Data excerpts
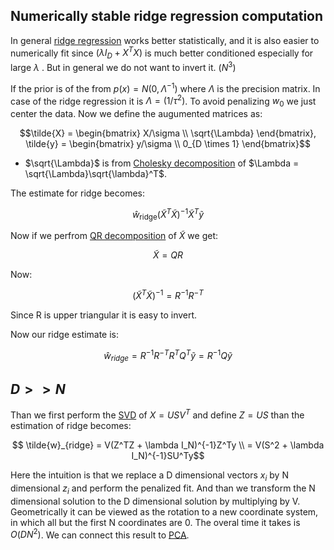 ## Numerically stable ridge regression computation

In general [ridge regression](ridge_regression.md) works better statistically, and it is also easier to numerically fit since $(\lambda I_D + X^TX)$ is much better conditioned especially for large $\lambda$ . But in general we do not want to invert it. ($N^3$)

If the prior is of the from $p(x) = N(0, \Lambda^{-1})$ where $\Lambda$ is the precision matrix. In case of the ridge regression it is $\Lambda = (1/\tau^2)$. To avoid penalizing $w_0$ we just center the data. Now we define the augumented matrices as:

$$\tilde{X} = \begin{bmatrix} X/\sigma \\ \sqrt{\Lambda} \end{bmatrix}, \tilde{y} = \begin{bmatrix} y/\sigma \\ 0_{D \times 1} \end{bmatrix}$$

* $\sqrt{\Lambda}$ is from [Cholesky decomposition](cholesky_decomposition.md) of $\Lambda = \sqrt{\Lambda}\sqrt{\lambda}^T$. 

The estimate for ridge becomes:

$$
\hat{w}_{\text{ridge}} (\tilde{X}^T \tilde{X})^{-1}\tilde{X}^T \tilde{y}
$$

Now if we perfrom [QR decomposition](qr_decomposition.md) of $\tilde{X}$ we get:

$$\tilde{X} = QR$$ 

Now:

$$(\tilde{X}^T\tilde{X})^{-1} = R^{-1}R^{-T}$$

Since R is upper triangular it is easy to invert. 

Now our ridge estimate is:

$$\hat{w}_{ridge}= R^{-1}R^{-T}R^T Q^T \tilde{y} = R^{-1}Q\tilde{y} $$

## $D >> N$

Than we first perform the [SVD](singular_value_decomposition.md) of $X = USV^T$ and define $Z = US$ than the estimation of ridge becomes:

$$ \tilde{w}_{ridge} = V(Z^TZ + \lambda I_N)^{-1}Z^Ty \\ 
= V(S^2 + \lambda I_N)^{-1}SU^Ty$$

Here the intuition is that we replace a D dimensional vectors $x_i$ by N dimensional $z_i$ and perform the penalized fit. And than we transform the N dimensional solution to the D dimensional solution by multiplying by V. Geometrically it can be viewed as the rotation to a new coordinate system, in which all but the first N coordinates are 0. The overal time it takes is $O(DN^2)$. We can connect this result to [PCA](ridge_regression_pca.md).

* _Directions_
Go through the entries and copy each line holding the string "becomes".

* _Written response_
The estimate for ridge becomes:
Than we first perform the [SVD](singular_value_decomposition.md) of $X = USV^T$ and define $Z = US$ than the estimation of ridge becomes:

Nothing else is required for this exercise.